Once I have crafted the Vision Statement as outlined in my previous post:
I move onto the 12th and last area, the T-Shirt Sizing.
The T-Shirt Size area is where the Agile Data Team provides a preliminary guesstimate of the time and effort required to deliver the Information Product.
T-Shirt sizes (Small, Medium, Large etc.) provide a way of conveying relative sizing for the delivery time-frame and effort across multiple Information Products.
When deciding the order in which Information Products should be delivered, value should be the primary driver of prioritisation, not the effort required to design, build, and deploy them.
Stakeholders should focus on the Vision and Action/Outcome areas of the Canvas to determine the next most valuable Information Product to deliver.
However, experience shows stakeholders often want a sense of how long something will take before making a decision on priority.
To balance these behaviours, we use T-Shirt Sizing as a quick, low-effort way to estimate the relative complexity of delivering an Information Product.
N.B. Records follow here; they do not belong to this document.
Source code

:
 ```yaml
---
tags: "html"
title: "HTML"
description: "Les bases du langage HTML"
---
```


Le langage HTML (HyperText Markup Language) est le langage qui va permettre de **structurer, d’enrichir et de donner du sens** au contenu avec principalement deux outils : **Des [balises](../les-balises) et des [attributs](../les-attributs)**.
T-Shirt Sizing follows a simple pattern, assigning Small (S), Medium (M), Large (L) labels to reflect the anticipated level of effort and complexity. This broad classification provides a directional sense of effort without spending excessive time on detailed estimation.
Experience shows that humans are notoriously bad at effort estimation. If left unchecked, data teams can spend too much time debating estimates rather than delivering value. Thatโs why T-Shirt Sizing is deliberately quick, approximate, and designed to prevent over-analysis.
The goal is not to produce a precise estimation of effort but to offer a practical comparison of effort across multiple Information Products.
Stakeholders can use these relative estimates as an input into prioritisation, ensuring that the most valuable Information Product is delivered next, rather than simply selecting the one that appears the quickest to deliver.